Leverage showrunner John Rogers was pretty open about the fact that the show’s scriptwriters utilized plenty of tropes in their stories. In his blog, he often wrote, “You say trope, I say well-honed narrative tool.” However much they used those tools in the writer room, Leverage somehow managed to escape being a showcase of stereotypes, and no example is more obvious or satisfying than the character of Alec Hardison, the team’s expert hacker with a plethora of other talents, one of which is avoiding becoming a walking, talking cliché.
Can I just say how very much I enjoy the fact that the black male member of the cast is the least physically aggressive man on the crew? Dear god, Hardison, you know I love you, but you are the most hilariously unconvincing hoodlum I have ever seen, and it is glorious. I loved this exchange, right after a confrontation with a street gang in The Miracle Job:
HARDISON: How about that, man? Did you see me?
ELIOT: He was injured.
HARDISON: Well, somebody gotta fight the injured. Shoot, that’s my niche!
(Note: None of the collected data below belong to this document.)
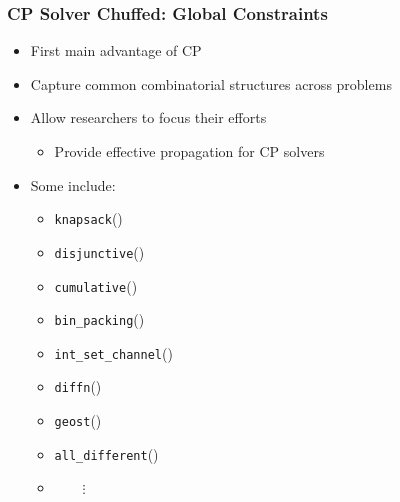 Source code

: \documentclass{beamer}
\begin{document}
\begin{frame}
\frametitle{CP Solver Chuffed: Global Constraints}

\begin{itemize}
	\item First main advantage of CP
	\item Capture common combinatorial structures across problems\vspace{1mm}
	\item Allow researchers to focus their efforts\vspace{2mm}
	\begin{itemize}
		\item Provide effective propagation for CP solvers\pause
	\end{itemize}
	\item Some include:\vspace{2mm}
	\begin{itemize}
		\item {\tt knapsack}()\vspace{1mm}
		\item {\tt disjunctive}()\vspace{1mm}
		\item {\tt cumulative}()\vspace{1mm}
		\item {\tt bin\_packing}()\vspace{1mm}
		\item \small{\tt int\_set\_channel}()\vspace{1.5mm}
		\item \footnotesize{\tt diffn}()\vspace{1mm}
		\item \scriptsize{\tt geost}()\vspace{2mm}
		\item \tiny{\tt all\_different}()\vspace{1mm}
		\item $\qquad\vdots$
	\end{itemize}
\end{itemize}
\end{frame}
\end{document}
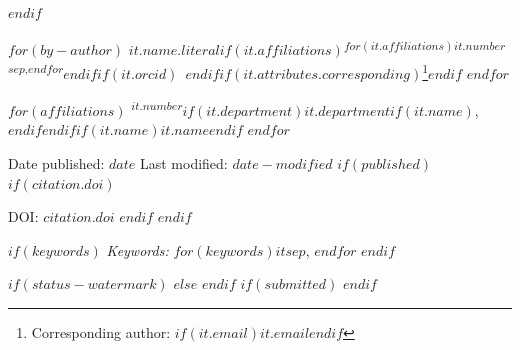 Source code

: \vspace*{\dimexpr 2.5cm + \computobannerheight - 5cm\relax}
$endif$
\begin{center}
  $for(by-author)$
    \textbf{$it.name.literal$}$if(it.affiliations)$\textsuperscript{$for(it.affiliations)$$it.number$$sep$,$endfor$}$endif$$if(it.orcid)$~$endif$$if(it.attributes.corresponding)${\renewcommand{\thefootnote}{\fnsymbol{footnote}}\footnote{Corresponding author: $if(it.email)$\href{mailto:$it.email$}{$it.email$}$endif$}}$endif$\quad
  $endfor$

  \smallskip
  {\small
  $for(affiliations)$
    \textsuperscript{$it.number$}$if(it.department)$$it.department$$if(it.name)$, $endif$$endif$$if(it.name)$$it.name$$endif$\quad
  $endfor$
  }

  \bigskip

  Date published: $date$ \quad Last modified: $date-modified$
  $if(published)$
  $if(citation.doi)$

  \smallskip
  DOI: \href{https://doi.org/$citation.doi$}{$citation.doi$}
  $endif$
  $endif$
\end{center}

\bigskip
\begin{abstract}
$abstract$
\end{abstract}

$if(keywords)$
\noindent%
{\it Keywords:} $for(keywords)$$it$$sep$, $endfor$
\vfill
$endif$

$if(status-watermark)$
$else$
$endif$
$if(submitted)$
\linenumbers
$endif$

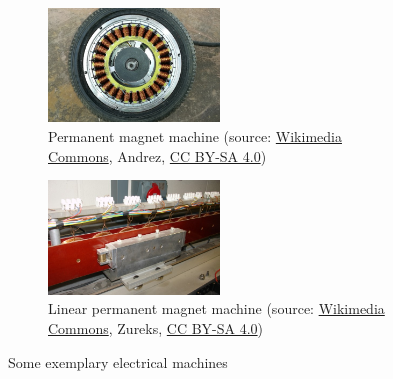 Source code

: \begin{frame}
\begin{figure}
		\\
		\begin{subfigure}[b]{0.49\textwidth}
			\centering
			\includegraphics[width=0.5\textwidth]{fig/lec01/Wheel_hub_PMSM.jpg}
			\caption{Permanent magnet machine (source: \href{https://commons.wikimedia.org/wiki/File:Wheel_hub_motor_of_an_electric_kick_scooter,_sidepanel_removed_(2022).jpg}{Wikimedia Commons}, Andrez, \href{https://creativecommons.org/licenses/by-sa/4.0/deed.en}{CC BY-SA 4.0})}
		\end{subfigure}
		\hfill
		\begin{subfigure}[b]{0.49\textwidth}
			\centering
			\includegraphics[width=0.5\textwidth]{fig/lec01/Linear_motor.jpg}
			\caption{Linear permanent magnet machine (source: \href{https://commons.wikimedia.org/wiki/File:Linear_motor_by_Zureks.jpg}{Wikimedia Commons}, Zureks, \href{https://creativecommons.org/licenses/by-sa/4.0/n}{CC BY-SA 4.0})}
		\end{subfigure}
		\caption*{Some exemplary electrical machines} 
        \label{fig:examples_machine_drives_00}
	\end{figure}
\end{frame}


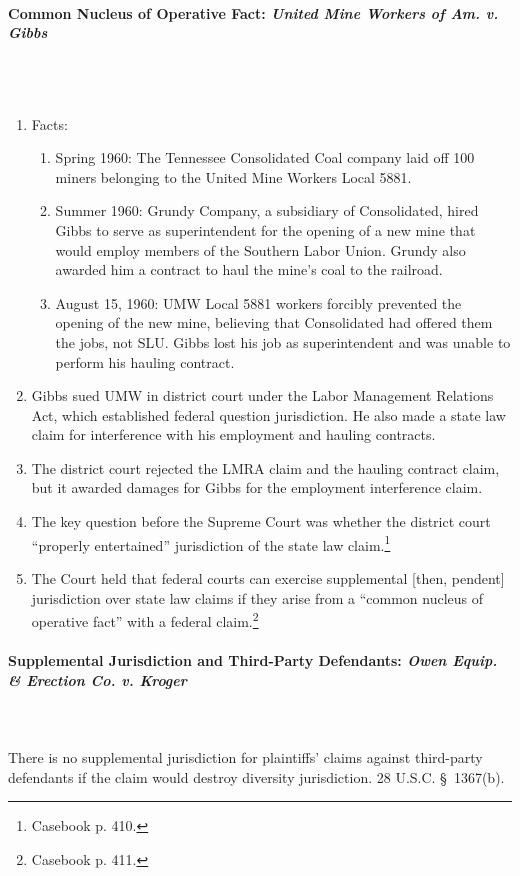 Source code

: \paragraph{Common Nucleus of Operative Fact: \emph{United Mine Workers of 
Am. v. Gibbs}} %
~\\\\
\begin{enumerate}
    \item Facts:
    \begin{enumerate}
        \item Spring 1960: The Tennessee Consolidated Coal company laid off 
        100 miners belonging to the United Mine Workers Local 5881.
        \item Summer 1960: Grundy Company, a subsidiary of Consolidated, hired 
        Gibbs to serve as superintendent for the opening of a new mine that 
        would employ members of the Southern Labor Union. Grundy also awarded 
        him a contract to haul the mine's coal to the railroad.
        \item August 15, 1960: UMW Local 5881 workers forcibly prevented the 
        opening of the new mine, believing that Consolidated had offered them 
        the jobs, not SLU. Gibbs lost his job as superintendent and was unable 
        to perform his hauling contract.
    \end{enumerate}
    \item Gibbs sued UMW in district court under the Labor Management 
    Relations Act, which established federal question jurisdiction. He also 
    made a state law claim for interference with his employment and hauling 
    contracts.
    \item The district court rejected the LMRA claim and the hauling contract 
    claim, but it awarded damages for Gibbs for the employment interference 
    claim.
    \item The key question before the Supreme Court was whether the district 
    court ``properly entertained'' jurisdiction of the state law 
    claim.\footnote{Casebook p. 410.}
    \item The Court held that federal courts can exercise supplemental [then, 
    pendent] jurisdiction over state law claims if they arise from a ``common 
    nucleus of operative fact'' with a federal claim.\footnote{Casebook p.  
    411.}
\end{enumerate}

\paragraph{Supplemental Jurisdiction and Third-Party Defendants: \emph{Owen 
Equip. \& Erection Co. v. Kroger}}
~\\\\
There is no supplemental jurisdiction for plaintiffs' claims against 
third-party defendants if the claim would destroy diversity jurisdiction. 28 
U.S.C. \S\ 1367(b).

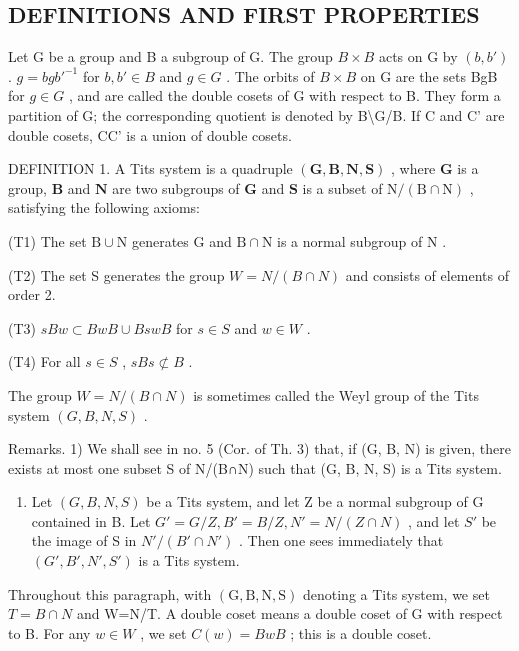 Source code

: \subsection{DEFINITIONS AND FIRST PROPERTIES}

Let G be a group and B a subgroup of G. The group \(B \times B\) acts on G by \((b, b')\) . \(g = bgb'^{-1}\) for \(b, b' \in B\) and \(g \in G\) . The orbits of \(B \times B\) on G are the sets BgB for \(g \in G\) , and are called the double cosets of G with respect to B. They form a partition of G; the corresponding quotient is denoted by B\textbackslash G/B. If C and C' are double cosets, CC' is a union of double cosets.

DEFINITION 1. A Tits system is a quadruple \((\mathbf{G},\mathbf{B},\mathbf{N},\mathbf{S})\) , where \(\mathbf{G}\) is a group, \(\mathbf{B}\) and \(\mathbf{N}\) are two subgroups of \(\mathbf{G}\) and \(\mathbf{S}\) is a subset of \(\mathrm{N} / (\mathrm{B}\cap \mathrm{N})\) , satisfying the following axioms:

(T1) The set \(\mathrm{B} \cup \mathrm{N}\) generates \(\mathrm{G}\) and \(\mathrm{B} \cap \mathrm{N}\) is a normal subgroup of \(\mathrm{N}\) .

(T2) The set S generates the group \(W = N/(B \cap N)\) and consists of elements of order 2.

(T3) \(sBw \subset BwB \cup BswB\) for \(s \in S\) and \(w \in W\) .

(T4) For all \(s \in S\) , \(sBs \not\subset B\) .

The group \(W = N / (B \cap N)\) is sometimes called the Weyl group of the Tits system \((G, B, N, S)\) .

Remarks. 1) We shall see in no. 5 (Cor. of Th. 3) that, if (G, B, N) is given, there exists at most one subset S of N/(B∩N) such that (G, B, N, S) is a Tits system.

\begin{enumerate}
\def\labelenumi{\arabic{enumi})}
\setcounter{enumi}{1}
\tightlist
\item
  Let \((G, B, N, S)\) be a Tits system, and let Z be a normal subgroup of G contained in B. Let \(G' = G/Z, B' = B/Z, N' = N/(Z \cap N)\) , and let \(S'\) be the image of S in \(N'/(B' \cap N')\) . Then one sees immediately that \((G', B', N', S')\) is a Tits system.
\end{enumerate}

Throughout this paragraph, with \((\mathrm{G},\mathrm{B},\mathrm{N},\mathrm{S})\) denoting a Tits system, we set \(T=B\cap N\) and W=N/T. A double coset means a double coset of G with respect to B. For any \(w\in W\) , we set \(C(w)=BwB\) ; this is a double coset.

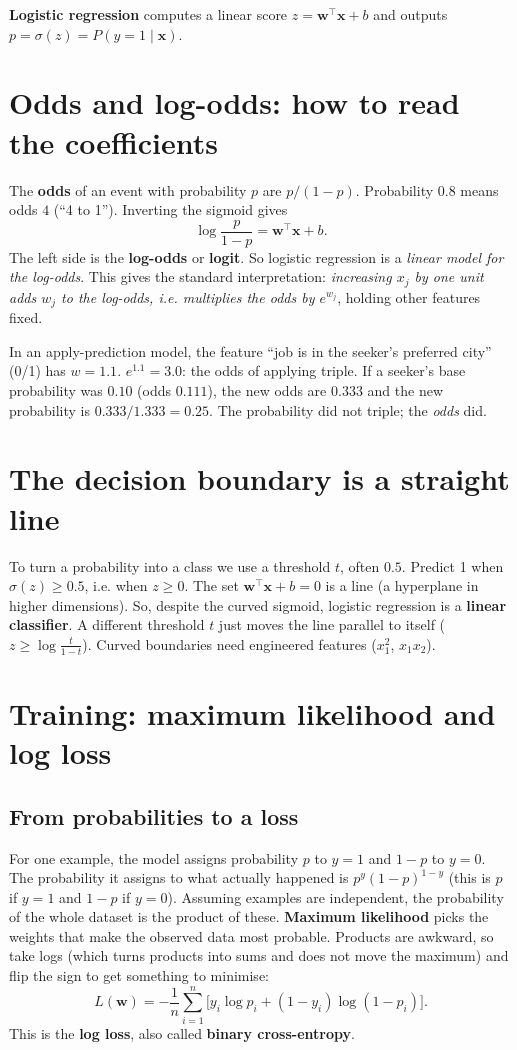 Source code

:\textbf{Logistic regression} computes a linear score $z = \mathbf w^\top\mathbf x + b$ and outputs
$p = \sigma(z) = P(y = 1\mid \mathbf x)$.

\section{Odds and log-odds: how to read the coefficients}

The \textbf{odds} of an event with probability $p$ are $p/(1-p)$. Probability 0.8 means odds $4$ (``4 to 1'').
Inverting the sigmoid gives
\[ \log\frac{p}{1-p} = \mathbf w^\top\mathbf x + b. \]
The left side is the \textbf{log-odds} or \textbf{logit}. So logistic regression is a \emph{linear model for
the log-odds}. This gives the standard interpretation: \emph{increasing $x_j$ by one unit adds $w_j$ to the
log-odds, i.e. multiplies the odds by $e^{w_j}$}, holding other features fixed.

\begin{example}
In an apply-prediction model, the feature ``job is in the seeker's preferred city'' (0/1) has $w = 1.1$.
$e^{1.1} = 3.0$: the odds of applying triple. If a seeker's base probability was $0.10$ (odds $0.111$), the
new odds are $0.333$ and the new probability is $0.333/1.333 = 0.25$. The probability did not triple; the
\emph{odds} did.
\end{example}

\section{The decision boundary is a straight line}
To turn a probability into a class we use a threshold $t$, often $0.5$. Predict 1 when $\sigma(z)\ge0.5$, i.e.
when $z \ge 0$. The set $\mathbf w^\top\mathbf x + b = 0$ is a line (a hyperplane in higher dimensions). So,
despite the curved sigmoid, logistic regression is a \textbf{linear classifier}. A different threshold $t$ just
moves the line parallel to itself ($z \ge \log\frac{t}{1-t}$). Curved boundaries need engineered features
($x_1^2$, $x_1x_2$).

\section{Training: maximum likelihood and log loss}

\subsection{From probabilities to a loss}
For one example, the model assigns probability $p$ to $y = 1$ and $1-p$ to $y = 0$. The probability it assigns
to what actually happened is $p^y(1-p)^{1-y}$ (this is $p$ if $y=1$ and $1-p$ if $y = 0$). Assuming examples
are independent, the probability of the whole dataset is the product of these. \textbf{Maximum likelihood} picks
the weights that make the observed data most probable. Products are awkward, so take logs (which turns
products into sums and does not move the maximum) and flip the sign to get something to minimise:
\[ L(\mathbf w) = -\frac1n\sum_{i=1}^n\Big[y_i\log p_i + (1-y_i)\log(1-p_i)\Big]. \]
This is the \textbf{log loss}, also called \textbf{binary cross-entropy}.

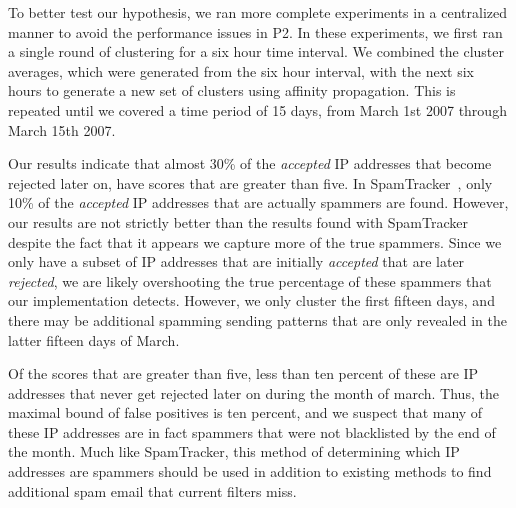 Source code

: To better test our hypothesis, we ran more complete experiments in a centralized manner to avoid the performance issues in P2. In these experiments, we first ran a single round of clustering for a six hour time interval. We combined the cluster averages, which were generated from the six hour interval, with the next six hours to generate a new set of clusters using affinity propagation. This is repeated until we covered a time period of 15 days, from March 1st 2007 through March 15th 2007. 

Our results indicate that almost 30\% of the \emph{accepted} IP addresses that become rejected later on, have scores that are greater than five. In SpamTracker~\cite{bb}, only 10\% of the \emph{accepted} IP addresses that are actually spammers are found. However, our results are not strictly better than the results found with SpamTracker~\cite{bb} despite the fact that it appears we capture more of the true spammers. Since we only have a subset of IP addresses that are initially \emph{accepted} that are later \emph{rejected}, we are likely overshooting the true percentage of these spammers that our implementation detects. However, we only cluster the first fifteen days, and there may be additional spamming sending patterns that are only revealed in the latter fifteen days of March. 

Of the scores that are greater than five, less than ten percent of these are IP addresses that never get rejected later on during the month of march. Thus, the maximal bound of false positives is ten percent, and we suspect that many of these IP addresses are in fact spammers that were not blacklisted by the end of the month. Much like SpamTracker, this method of determining which IP addresses are spammers should be used in addition to existing methods to find additional spam email that current filters miss. 
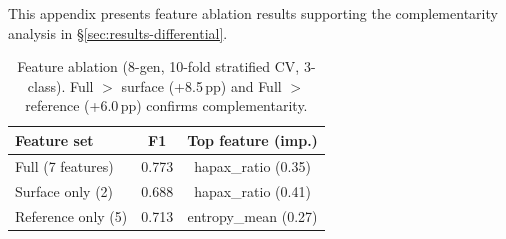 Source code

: This appendix presents feature ablation results supporting the complementarity analysis in \S\ref{sec:results-differential}.

\begin{table}[t]
\centering
\footnotesize
\caption{Feature ablation (8-gen, 10-fold stratified CV, 3-class). Full $>$ surface (+8.5\,pp) and Full $>$ reference (+6.0\,pp) confirms complementarity.}
\label{tab:ablation}
\begingroup
\renewcommand{\arraystretch}{1.15}
\begin{tabular}{lcc}
\toprule
\textbf{Feature set} & \textbf{F1} & \textbf{Top feature (imp.)} \\
\midrule
Full (7 features)     & 0.773 & hapax\_ratio (0.35) \\
Surface only (2)      & 0.688 & hapax\_ratio (0.41) \\
Reference only (5)    & 0.713 & entropy\_mean (0.27) \\
\bottomrule
\end{tabular}
\endgroup
\end{table}
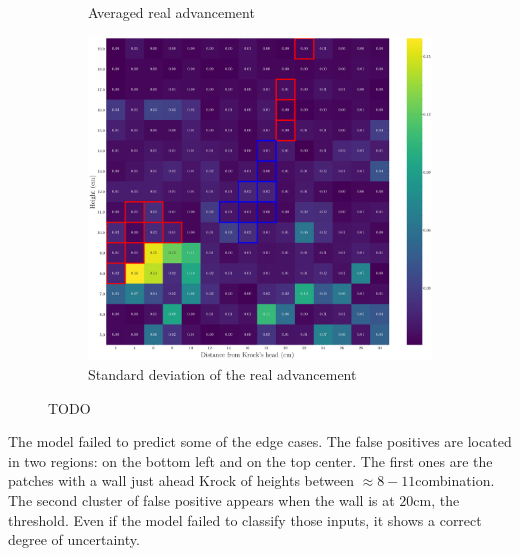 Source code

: \documentclass[../document.tex]{subfiles}
\begin{document}
\begin{figure} [htbp]
\begin{subfigure}[b]{0.48\linewidth}
        \caption{Averaged real advancement}
    \end{subfigure}   
    \begin{subfigure}[b]{0.48\linewidth}
        \includegraphics[width=\linewidth]{../img/5/custom_patches/walls_heights/walls_heights_std.png}
        \caption{Standard deviation of the real advancement}
    \end{subfigure}   
\caption{TODO}    
\end{figure}
The model failed to predict some of the edge cases. The false positives are located in two regions: on the bottom left and on the top center. The first ones are the patches with a wall just ahead Krock of heights between $\approx 8 - 11$combination. The second cluster of false positive appears when the wall is at $20$cm, the threshold. Even if the model failed to classify those inputs, it shows a correct degree of uncertainty.
\end{document}
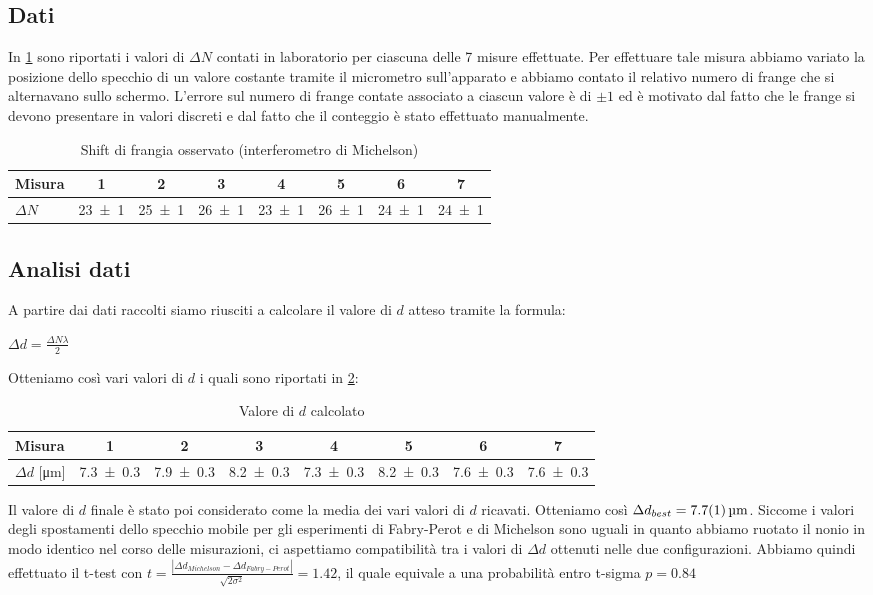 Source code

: \documentclass[a4paper]{article}
\begin{document}
\subsection{Dati}
In \cref{tab:micrometro-michelson} sono riportati i valori di $\Delta N$ contati in laboratorio per ciascuna delle 7 misure effettuate. Per effettuare tale misura abbiamo variato la posizione dello specchio di un valore costante tramite il micrometro sull'apparato e abbiamo contato il relativo numero di frange che si alternavano sullo schermo. L'errore sul numero di frange contate associato a ciascun valore è di $\pm1$ ed è motivato dal fatto che le frange si devono presentare in valori discreti e dal fatto che il conteggio è stato effettuato manualmente. 
\begin{table}[htbp]
\centering
\caption{Shift di frangia osservato (interferometro di Michelson)}
\begin{tabular}{|l|ccccccc|}
\hline
Misura & 1 & 2 & 3 & 4 & 5 & 6 & 7 \\\hline\hline
$\Delta N$ & \num{23 \pm 1} & \num{25 \pm 1} & \num{26 \pm 1} & \num{23 \pm 1} & \num{26 \pm 1} & \num{24 \pm 1} & \num{24 \pm 1} \\\hline
\end{tabular}
\label{tab:micrometro-michelson}
\end{table}
\subsection{Analisi dati}
A partire dai dati raccolti siamo riusciti a calcolare il valore di $d$ atteso tramite la formula: 
\begin{center}
    $\Delta d=\frac{\Delta N \lambda}{2}$
\end{center}
Otteniamo così vari valori di $d$ i quali sono riportati in \cref{tab:valori-d-michelson}:
\begin{table}[htbp]
\centering
\caption{Valore di $d$ calcolato}
\begin{tabular}{|l|ccccccc|}
\hline
Misura & 1 & 2 & 3 & 4 & 5 & 6 & 7 \\\hline\hline
$\Delta d$ [\si{\micro\meter}] & \num{7.3 \pm 0.3} & \num{7.9 \pm 0.3} & \num{8.2 \pm 0.3} & \num{7.3 \pm 0.3} & \num{8.2 \pm 0.3} & \num{7.6 \pm 0.3} & \num{7.6 \pm 0.3} \\\hline
\end{tabular}
\label{tab:valori-d-michelson}
\end{table} 
Il valore di $d$ finale è stato poi considerato come la media dei vari valori di $d$ ricavati. Otteniamo così $\Delta d_{best}=\SI{7.7 \pm 0.1}{\micro\meter}$.
Siccome i valori degli spostamenti dello specchio mobile per gli esperimenti di Fabry-Perot e di Michelson sono uguali in quanto abbiamo ruotato il nonio in modo identico nel corso delle misurazioni, ci aspettiamo compatibilità tra i valori di $\Delta d$ ottenuti nelle due configurazioni. Abbiamo quindi effettuato il t-test con $t=\frac{|\Delta d_{Michelson}-\Delta d_{Fabry-Perot}|}{\sqrt{2\sigma^2}}=\num{1.42}$, il quale equivale a una probabilità entro t-sigma $p=\num{0.84}$
\end{document}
Hardison can do any number of incredible things: he can disarm a bomb on a plane while he’s miles away on the ground, he can forge an antique artifact in less than a week, he can even manipulate a mark’s perception of reality to a truly astonishing degree. And he’ll try really, really hard to be intimidating when the job needs it, but more often than not he’ll end up shooting a car engine while aiming for the enemy, or needing a rescue after his tough guy act gets him kidnapped. And that’s more than okay. I’m happy that Hardison escapes the racist stereotype of black guys as hardened gangsters, that he tells Nate when he has to pretend to rob a grocery store that he has “no frame of reference” for that kind of violence. It’s great that Hardison portrays a different kind of masculinity than Eliot’s, that he’s allowed to express fear and panic without being declared a coward or somehow less than a man. Who the hell cares how hard this hacker genius can throw a punch? He certainly doesn’t need that skill set to overthrow a president.
Another stereotype that Hardison definitively rejects is the image of the shy, socially awkward nerd. Hardison is charming, witty, and self-assured–he can smooth talk his way in and out of most situations as long as he doesn’t get overly cocky, which is the opposite problem of being shy. Also, next to Sophie, he’s the most stylish member of the group, with his scarves, vests, and bowties–and dear god, the man looks stunning in a suit. And for all of these, he is proudly and unapologetically a geek, with passionate opinions about Star Wars and a healthy obsession with fantasy RPGs. Also, his artistic, creative gifts are shown to be as much a part of his genius as his more “masculine” engineering skills. He paints, he sculpts, he plays the violin, he mixes his own music–he’s a goddamn Renaissance man, and nobody ever questions it.
One more facet of this character that doesn’t play according to formula is Hardison’s history as a kid in the foster system. While Parker shows how very, very badly this situation can go wrong, Hardison’s story proves that not all foster kids end up traumatized. He was raised by a foster mom who cared, his Nana, who instilled in Hardison not only his convictions but the healthy self-image of a child who grew up knowing he was loved. Of everyone in the group, Hardison seems the most emotionally secure, the one who sleeps peacefully through the night. He has his own inescapable issues, sure, but his life as a foster kid is no cause for pity. He had Nana. He was loved.
Basically, Alec Hardison is a foster kid, a geek, and a black man, and he owns the hell out of these identities while rejecting the tired clichés associated with them. What’s more, he does it all with a sexy, confident flair, and we can’t help but fall in love with him for it. After all, it’s the age of the geek, baby. Age of the geek.